In developing countries, most HIV-infected individuals are not aware of their serostatus, nor, even when voluntary testing and counseling facilities provide access to testing, are they able to initiate antiretroviral therapy. Recommendations for three- or four-drug antiretroviral regimens (often costing thousands of dollars a month) have little bearing on the 30 to 40 million people infected with HIV in countries where the per capita health expenditures are less than $10 and individual or family incomes are, at best, several hundred dollars per month. Furthermore the infrastructure and testing that accompanies antiretroviral drug therapy, including viral load and CD4 measurements, adherence counseling, management of side effects and toxicities, and the capacity to closely monitor patients switching and substituting drugs, are clearly not within the immediate reach of most patients in developing countries. In countries that may be able to afford antiretroviral therapy for some of their HIV-infected citizens, questions about the durability and long-term consequences of therapy and the optimal use of less expensive nuc leoside combinations are complicated by the specter of widespread drug resistance.

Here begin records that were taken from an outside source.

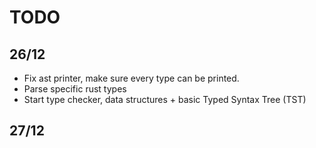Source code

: # TODO

## 26/12

* Fix ast printer, make sure every type can be printed.
* Parse specific rust types
* Start type checker, data structures + basic Typed Syntax Tree (TST)

## 27/12

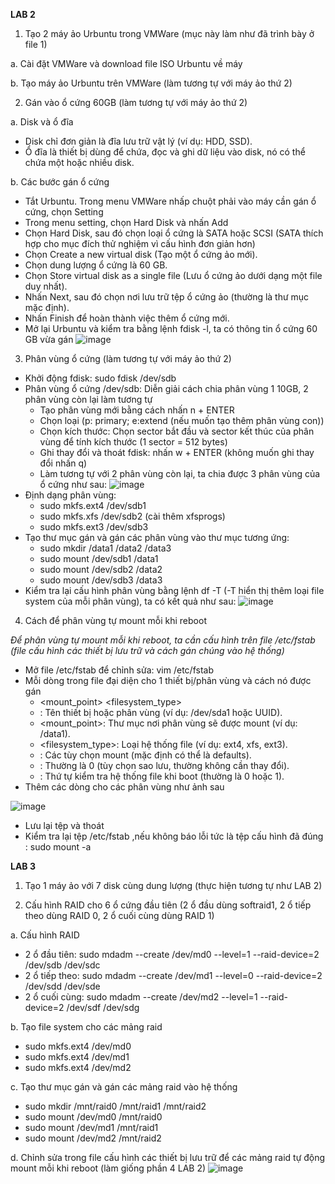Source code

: **LAB 2**

1. Tạo 2 máy ảo Urbuntu trong VMWare (mục này làm như đã trình bày ở file 1)

a. Cài đặt VMWare và download file ISO Urbuntu về máy 

b. Tạo máy ảo Urbuntu trên VMWare (làm tương tự với máy ảo thứ 2)

2. Gán vào ổ cứng 60GB (làm tương tự với máy ảo thứ 2)

a. Disk và ổ đĩa
- Disk chỉ đơn giản là đĩa lưu trữ vật lý (ví dụ: HDD, SSD).
- Ổ đĩa là thiết bị dùng để chứa, đọc và ghi dữ liệu vào disk, nó có thể chứa một hoặc nhiều disk.

b. Các bước gán ổ cứng
- Tắt Urbuntu. Trong menu VMWare nhấp chuột phải vào máy cần gán ổ cứng, chọn Setting
- Trong menu setting, chọn Hard Disk và nhấn Add
- Chọn Hard Disk, sau đó chọn loại ổ cứng là SATA hoặc SCSI (SATA thích hợp cho mục đích thử nghiệm vì cấu hình đơn giản hơn)
- Chọn Create a new virtual disk (Tạo một ổ cứng ảo mới).
- Chọn dung lượng ổ cứng là 60 GB.
- Chọn Store virtual disk as a single file (Lưu ổ cứng ảo dưới dạng một file duy nhất).
- Nhấn Next, sau đó chọn nơi lưu trữ tệp ổ cứng ảo (thường là thư mục mặc định).
- Nhấn Finish để hoàn thành việc thêm ổ cứng mới.
- Mở lại Urbuntu và kiểm tra bằng lệnh fdisk -l, ta có thông tin ổ cứng 60 GB vừa gán
![image](https://github.com/user-attachments/assets/5e4619c7-84ee-4575-a801-3ef1e6d4e76d)

3. Phân vùng ổ cứng (làm tương tự với máy ảo thứ 2)
- Khởi động fdisk: sudo fdisk /dev/sdb
- Phân vùng ổ cứng /dev/sdb: Diễn giải cách chia phân vùng 1 10GB, 2 phân vùng còn lại làm tương tự
  - Tạo phân vùng mới bằng cách nhấn n + ENTER
  - Chọn loại (p: primary; e:extend (nếu muốn tạo thêm phân vùng con))
  - Chọn kích thước: Chọn sector bắt đầu và sector kết thúc của phân vùng để tính kích thước (1 sector = 512 bytes)
  - Ghi thay đổi và thoát fdisk: nhấn w + ENTER (không muốn ghi thay đổi nhấn q)
  - Làm tương tự với 2 phân vùng còn lại, ta chia được 3 phân vùng của ổ cứng như sau:
![image](https://github.com/user-attachments/assets/016cce58-4d70-4543-b93e-b167732dced4)
- Định dạng phân vùng:
  - sudo mkfs.ext4 /dev/sdb1
  - sudo mkfs.xfs /dev/sdb2 (cài thêm xfsprogs)
  - sudo mkfs.ext3 /dev/sdb3
- Tạo thư mục gán và gán các phân vùng vào thư mục tương ứng:
  - sudo mkdir /data1 /data2 /data3
  - sudo mount /dev/sdb1 /data1
  - sudo mount /dev/sdb2 /data2
  - sudo mount /dev/sdb3 /data3
- Kiểm tra lại cấu hình phân vùng bằng lệnh df -T (-T hiển thị thêm loại file system của mỗi phân vùng), ta có kết quả như sau:
![image](https://github.com/user-attachments/assets/51e463d7-dde7-42bf-b1db-517f58a84d2b)

4. Cách để phân vùng tự mount mỗi khi reboot
   
*Để phân vùng tự mount mỗi khi reboot, ta cần cấu hình trên file /etc/fstab (file cấu hình các thiết bị lưu trữ và cách gán chúng vào hệ thống)*
- Mở file /etc/fstab để chỉnh sửa: vim /etc/fstab
- Mỗi dòng trong file đại diện cho 1 thiết bị/phân vùng và cách nó được gán
  - <device>   <mount_point>   <filesystem_type>   <options>   <dump>   <pass>
  - <device>: Tên thiết bị hoặc phân vùng (ví dụ: /dev/sda1 hoặc UUID).
  - <mount_point>: Thư mục nơi phân vùng sẽ được mount (ví dụ: /data1).
  - <filesystem_type>: Loại hệ thống file (ví dụ: ext4, xfs, ext3).
  - <options>: Các tùy chọn mount (mặc định có thể là defaults).
  - <dump>: Thường là 0 (tùy chọn sao lưu, thường không cần thay đổi).
  - <pass>: Thứ tự kiểm tra hệ thống file khi boot (thường là 0 hoặc 1).
- Thêm các dòng cho các phân vùng như ảnh sau

![image](https://github.com/user-attachments/assets/df31e3a9-3caa-4380-9b15-26a2861060fe)
- Lưu lại tệp và thoát
- Kiểm tra lại tệp /etc/fstab ,nếu không báo lỗi tức là tệp cấu hình đã đúng : sudo mount -a


**LAB 3**

1. Tạo 1 máy ảo với 7 disk cùng dung lượng (thực hiện tương tự như LAB 2)

2. Cấu hình RAID cho 6 ổ cứng đầu tiên (2 ổ đầu dùng softraid1, 2 ổ tiếp theo dùng RAID 0, 2 ổ cuối cùng dùng RAID 1)

a. Cấu hình RAID
- 2 ổ đầu tiên: sudo mdadm --create /dev/md0 --level=1 --raid-device=2 /dev/sdb /dev/sdc
- 2 ổ tiếp theo: sudo mdadm --create /dev/md1 --level=0 --raid-device=2 /dev/sdd /dev/sde
- 2 ổ cuối cùng: sudo mdadm --create /dev/md2 --level=1 --raid-device=2 /dev/sdf /dev/sdg

b. Tạo file system cho các mảng raid
- sudo mkfs.ext4 /dev/md0
- sudo mkfs.ext4 /dev/md1
- sudo mkfs.ext4 /dev/md2

c. Tạo thư mục gán và gán các mảng raid vào hệ thống
- sudo mkdir /mnt/raid0 /mnt/raid1 /mnt/raid2
- sudo mount /dev/md0 /mnt/raid0
- sudo mount /dev/md1 /mnt/raid1
- sudo mount /dev/md2 /mnt/raid2

d. Chỉnh sửa trong file cấu hình các thiết bị lưu trữ để các mảng raid tự động mount mỗi khi reboot (làm giống phần 4 LAB 2)
![image](https://github.com/user-attachments/assets/b059c243-3bf1-4b7d-9188-e07cc37e5d59)
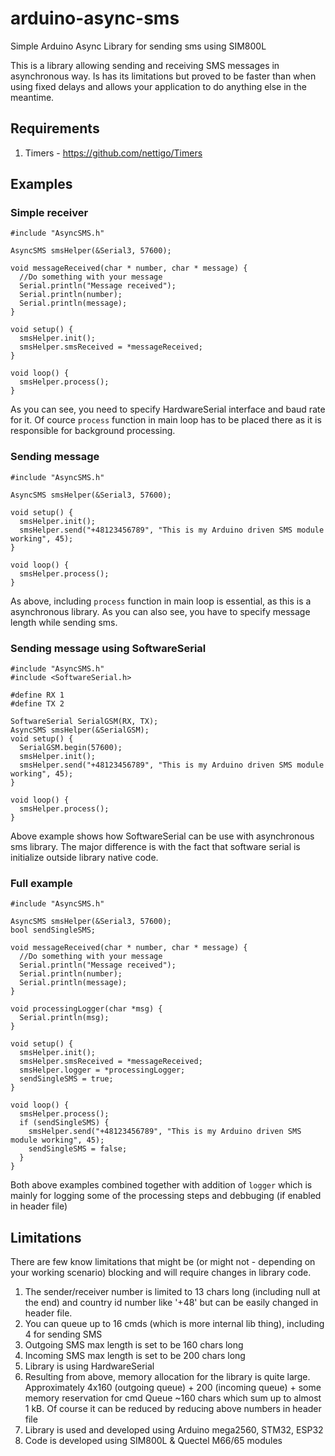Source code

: 
# arduino-async-sms
Simple Arduino Async Library for sending sms using SIM800L

This is a library allowing sending and receiving SMS messages in asynchronous way.
Is has its limitations but proved to be faster than when using fixed delays and allows your application to do anything else in the meantime.

## Requirements
1. Timers - https://github.com/nettigo/Timers

## Examples
### Simple receiver

    #include "AsyncSMS.h"
    
    AsyncSMS smsHelper(&Serial3, 57600);
    
    void messageReceived(char * number, char * message) {
      //Do something with your message
      Serial.println("Message received");
      Serial.println(number);
      Serial.println(message);
    }
    
    void setup() {
      smsHelper.init();
      smsHelper.smsReceived = *messageReceived;
    }
    
    void loop() {
      smsHelper.process();
    }
As you can see, you need to specify HardwareSerial interface and baud rate for it.
Of cource `process` function in main loop has to be placed there as it is responsible for background processing.

### Sending message

    #include "AsyncSMS.h"
    
    AsyncSMS smsHelper(&Serial3, 57600);
    
    void setup() {
      smsHelper.init();
      smsHelper.send("+48123456789", "This is my Arduino driven SMS module working", 45);
    }
    
    void loop() {
      smsHelper.process();
    }
As above, including `process` function in main loop is essential, as this is a asynchronous library.
As you can also see, you have to specify message length while sending sms.


### Sending message using SoftwareSerial

    #include "AsyncSMS.h"
    #include <SoftwareSerial.h>

    #define RX 1
    #define TX 2

    SoftwareSerial SerialGSM(RX, TX);
    AsyncSMS smsHelper(&SerialGSM);
    void setup() {
      SerialGSM.begin(57600);
      smsHelper.init();
      smsHelper.send("+48123456789", "This is my Arduino driven SMS module working", 45);
    }

    void loop() {
      smsHelper.process();
    }
Above example shows how SoftwareSerial can be use with asynchronous sms library.
The major difference is with the fact that software serial is initialize outside library native code.

### Full example

    #include "AsyncSMS.h"
    
    AsyncSMS smsHelper(&Serial3, 57600);
    bool sendSingleSMS;
    
    void messageReceived(char * number, char * message) {
      //Do something with your message
      Serial.println("Message received");
      Serial.println(number);
      Serial.println(message);
    }
    
    void processingLogger(char *msg) {
      Serial.println(msg);
    }
    
    void setup() {
      smsHelper.init();
      smsHelper.smsReceived = *messageReceived;
      smsHelper.logger = *processingLogger;
      sendSingleSMS = true;
    }
    
    void loop() {
      smsHelper.process();
      if (sendSingleSMS) { 
        smsHelper.send("+48123456789", "This is my Arduino driven SMS module working", 45);
        sendSingleSMS = false;
      }
    }

Both above examples combined together with addition of `logger` which is mainly for logging some of the processing steps and debbuging (if enabled in header file)

## Limitations
There are few know limitations that might be (or might not - depending on your working scenario) blocking and will require changes in library code.
1. The sender/receiver number is limited to 13 chars long (including null at the end) and country id number like '+48' but can be easily changed in header file.
2. You can queue up to 16 cmds (which is more internal lib thing), including 4 for sending SMS
3. Outgoing SMS max length is set to be 160 chars long
4. Incoming SMS max length is set to be 200 chars long
5. Library is using HardwareSerial
6. Resulting from above, memory allocation for the library is quite large. Approximately 4x160 (outgoing queue) + 200 (incoming queue) + some memory reservation for cmd Queue ~160 chars which sum up to almost 1 kB. Of course it can be reduced by reducing above numbers in header file
7. Library is used and developed using Arduino mega2560, STM32, ESP32
8. Code is developed using SIM800L & Quectel M66/65 modules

In general, efforts in less developed countries have focused on testing and counseling as prevention measures, where it is hoped that information, education and communication about HIV will change individual behaviors and slow transmission.

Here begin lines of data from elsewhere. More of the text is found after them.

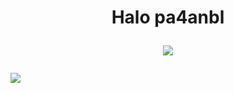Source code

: 
<h1 align="center">Halo pa4anbl
  
  ![](https://media.tenor.com/cyORI7kwShQAAAAi/shigure-ui-dance.gif) 
  </h1>
 
 ![](https://count.getloli.com/get/@insage1337)

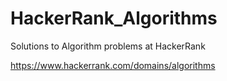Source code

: # HackerRank_Algorithms
Solutions to Algorithm problems at HackerRank

https://www.hackerrank.com/domains/algorithms
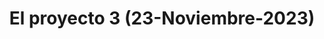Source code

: ---
title: "El proyecto 3 (23-Noviembre-2023)"
link: "/Proyecto3/"
description: "Este es el proyecto 3."
---
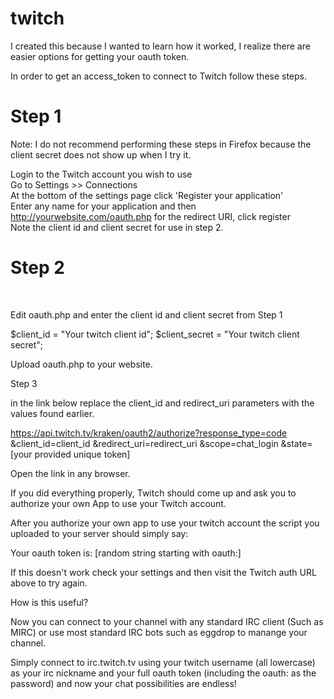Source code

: # twitch

I created this because I wanted to learn how it worked, I realize there are easier options for getting your oauth token.

In order to get an access_token to connect to Twitch follow these steps.

<h1>Step 1</h1>

Note: I do not recommend performing these steps in Firefox because the client secret does not show up when I try it.

Login to the Twitch account you wish to use<br>
Go to Settings >> Connections<br>
At the bottom of the settings page click 'Register your application'<br>
Enter any name for your application and then http://yourwebsite.com/oauth.php for the redirect URI, click register<br>
Note the client id and client secret for use in step 2.<br>

<h1>Step 2</h1> <br>

Edit oauth.php and enter the client id and client secret from Step 1 

$client_id = "Your twitch client id";
$client_secret = "Your twitch client secret";

Upload oauth.php to your website.

Step 3

in the link below replace the client_id and redirect_uri parameters with the values found earlier.

https://api.twitch.tv/kraken/oauth2/authorize?response_type=code
    &client_id=client_id
    &redirect_uri=redirect_uri
    &scope=chat_login
    &state=[your provided unique token]

Open the link in any browser.

If you did everything properly, Twitch should come up and ask you to authorize your own App to use your Twitch account.

After you authorize your own app to use your twitch account the script you uploaded to your server should simply say:

Your oauth token is: [random string starting with oauth:]

If this doesn't work check your settings and then visit the Twitch auth URL above to try again.

How is this useful?

Now you can connect to your channel with any standard IRC client (Such as MIRC) or use most standard IRC bots such as eggdrop to manange your channel.

Simply connect to irc.twitch.tv using your twitch username (all lowercase) as your irc nickname and your full oauth token (including the oauth: as the password) and now your chat possibilities are endless!

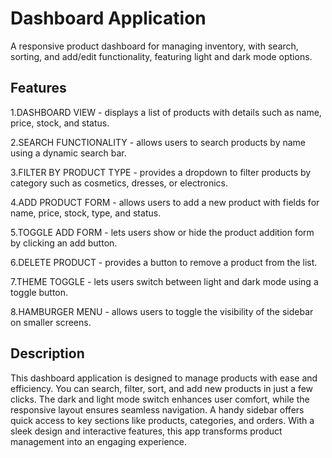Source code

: 
# Dashboard Application


A responsive product dashboard for managing inventory, with search, sorting, and add/edit functionality, featuring light and dark mode options.


## Features

1.DASHBOARD VIEW - displays a list of products with details such as name, price, stock, and status.

2.SEARCH FUNCTIONALITY - allows users to search products by name using a dynamic search bar.

3.FILTER BY PRODUCT TYPE - provides a dropdown to filter products by category such as cosmetics, dresses, or electronics.

4.ADD PRODUCT FORM - allows users to add a new product with fields for name, price, stock, type, and status.

5.TOGGLE ADD FORM - lets users show or hide the product addition form by clicking an add button.

6.DELETE PRODUCT - provides a button to remove a product from the list.

7.THEME TOGGLE - lets users switch between light and dark mode using a toggle button.

8.HAMBURGER MENU - allows users to toggle the visibility of the sidebar on smaller screens.



 


## Description 

This dashboard application is designed to manage products with ease and efficiency. You can search, filter, sort, and add new products in just a few clicks. The dark and light mode switch enhances user comfort, while the responsive layout ensures seamless navigation. A handy sidebar offers quick access to key sections like products, categories, and orders. With a sleek design and interactive features, this app transforms product management into an engaging experience.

The one use of antiretroviral drugs as part of a structured prevention program is their application to vertical, or mother-to-child transmission. A series of studies completed in Thailand, the Ivory Coast, and Central African Republic provides evidence that 2-3 weeks of zidovudine, administered in late pregnancy and through labor reduces infection in infants by 40-50% [1-3]. The recent findings from the HIVNET 012 study in Uganda show that a single, 200 mg dose of nevirapine administered to the mother at the time of delivery, plus an additional dose provided to the infant in the first day of life, effected a nearly 50% reduction in transmission [4]. The demonstration that a short-course or single-dose prophylactic drug treatment can halve the rate of mother- to-child transmission has been hailed as an important step in the prevention of infant infection and pediatric AIDS. There are, nonetheless, complex issues that emerge as a result of this triumph, including the capacity of social structures to care for uninfected, but potentially orphaned children, the moral dilemma of providing antiretrovirals only for prevention when adults and infants with HIV infection are not able to access treatment, and problems of cost and the logistics of screening all pregnant women and delivering therapy while assuring confidentiality.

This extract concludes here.